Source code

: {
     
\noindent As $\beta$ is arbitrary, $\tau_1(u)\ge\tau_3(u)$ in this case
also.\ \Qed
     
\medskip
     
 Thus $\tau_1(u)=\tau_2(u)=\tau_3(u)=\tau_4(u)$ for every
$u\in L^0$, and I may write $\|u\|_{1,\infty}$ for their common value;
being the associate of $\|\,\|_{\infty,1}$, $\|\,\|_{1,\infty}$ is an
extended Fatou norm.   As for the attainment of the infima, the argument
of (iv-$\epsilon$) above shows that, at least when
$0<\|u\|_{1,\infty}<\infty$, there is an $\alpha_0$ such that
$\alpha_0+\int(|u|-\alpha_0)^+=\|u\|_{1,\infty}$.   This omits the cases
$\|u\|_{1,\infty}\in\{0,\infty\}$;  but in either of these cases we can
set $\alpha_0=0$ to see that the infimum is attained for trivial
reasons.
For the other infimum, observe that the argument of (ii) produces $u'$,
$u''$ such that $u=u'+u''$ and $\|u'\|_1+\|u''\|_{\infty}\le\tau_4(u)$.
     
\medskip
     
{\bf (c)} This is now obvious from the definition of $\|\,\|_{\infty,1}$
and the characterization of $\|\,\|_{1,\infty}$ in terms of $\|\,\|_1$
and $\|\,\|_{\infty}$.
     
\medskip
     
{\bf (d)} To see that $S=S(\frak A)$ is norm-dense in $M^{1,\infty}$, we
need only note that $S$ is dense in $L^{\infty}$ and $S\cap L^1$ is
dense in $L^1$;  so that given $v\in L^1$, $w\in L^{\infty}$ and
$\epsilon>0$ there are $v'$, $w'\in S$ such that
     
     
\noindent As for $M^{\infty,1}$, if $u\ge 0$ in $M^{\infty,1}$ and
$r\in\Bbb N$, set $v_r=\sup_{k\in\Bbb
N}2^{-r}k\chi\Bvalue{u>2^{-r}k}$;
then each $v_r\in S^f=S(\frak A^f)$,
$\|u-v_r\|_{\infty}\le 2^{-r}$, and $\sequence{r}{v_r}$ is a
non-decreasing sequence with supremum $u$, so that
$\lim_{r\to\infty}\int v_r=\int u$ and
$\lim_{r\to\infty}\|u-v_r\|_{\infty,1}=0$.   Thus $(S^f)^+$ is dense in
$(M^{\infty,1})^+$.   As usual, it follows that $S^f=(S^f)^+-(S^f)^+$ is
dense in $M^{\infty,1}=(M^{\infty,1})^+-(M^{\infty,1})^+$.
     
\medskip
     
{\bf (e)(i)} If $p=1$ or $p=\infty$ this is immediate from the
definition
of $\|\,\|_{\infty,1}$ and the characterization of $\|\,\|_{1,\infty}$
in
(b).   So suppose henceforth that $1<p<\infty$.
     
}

= Problem =
What is needed here is an exact copy of all the entries.

= Answer space =
Source code

: {
     
\noindent As $\beta$ is arbitrary, $\tau_1(u)\ge\tau_3(u)$ in this case
also.\ \Qed
     
\medskip
     
 Thus $\tau_1(u)=\tau_2(u)=\tau_3(u)=\tau_4(u)$ for every
$u\in L^0$, and I may write $\|u\|_{1,\infty}$ for their common value;
being the associate of $\|\,\|_{\infty,1}$, $\|\,\|_{1,\infty}$ is an
extended Fatou norm.   As for the attainment of the infima, the argument
of (iv-$\epsilon$) above shows that, at least when
$0<\|u\|_{1,\infty}<\infty$, there is an $\alpha_0$ such that
$\alpha_0+\int(|u|-\alpha_0)^+=\|u\|_{1,\infty}$.   This omits the cases
$\|u\|_{1,\infty}\in\{0,\infty\}$;  but in either of these cases we can
set $\alpha_0=0$ to see that the infimum is attained for trivial
reasons.
For the other infimum, observe that the argument of (ii) produces $u'$,
$u''$ such that $u=u'+u''$ and $\|u'\|_1+\|u''\|_{\infty}\le\tau_4(u)$.
     
\medskip
     
{\bf (c)} This is now obvious from the definition of $\|\,\|_{\infty,1}$
and the characterization of $\|\,\|_{1,\infty}$ in terms of $\|\,\|_1$
and $\|\,\|_{\infty}$.
     
\medskip
     
{\bf (d)} To see that $S=S(\frak A)$ is norm-dense in $M^{1,\infty}$, we
need only note that $S$ is dense in $L^{\infty}$ and $S\cap L^1$ is
dense in $L^1$;  so that given $v\in L^1$, $w\in L^{\infty}$ and
$\epsilon>0$ there are $v'$, $w'\in S$ such that
     
     
\noindent As for $M^{\infty,1}$, if $u\ge 0$ in $M^{\infty,1}$ and
$r\in\Bbb N$, set $v_r=\sup_{k\in\Bbb
N}2^{-r}k\chi\Bvalue{u>2^{-r}k}$;
then each $v_r\in S^f=S(\frak A^f)$,
$\|u-v_r\|_{\infty}\le 2^{-r}$, and $\sequence{r}{v_r}$ is a
non-decreasing sequence with supremum $u$, so that
$\lim_{r\to\infty}\int v_r=\int u$ and
$\lim_{r\to\infty}\|u-v_r\|_{\infty,1}=0$.   Thus $(S^f)^+$ is dense in
$(M^{\infty,1})^+$.   As usual, it follows that $S^f=(S^f)^+-(S^f)^+$ is
dense in $M^{\infty,1}=(M^{\infty,1})^+-(M^{\infty,1})^+$.
     
\medskip
     
{\bf (e)(i)} If $p=1$ or $p=\infty$ this is immediate from the
definition
of $\|\,\|_{\infty,1}$ and the characterization of $\|\,\|_{1,\infty}$
in
(b).   So suppose henceforth that $1<p<\infty$.
     
}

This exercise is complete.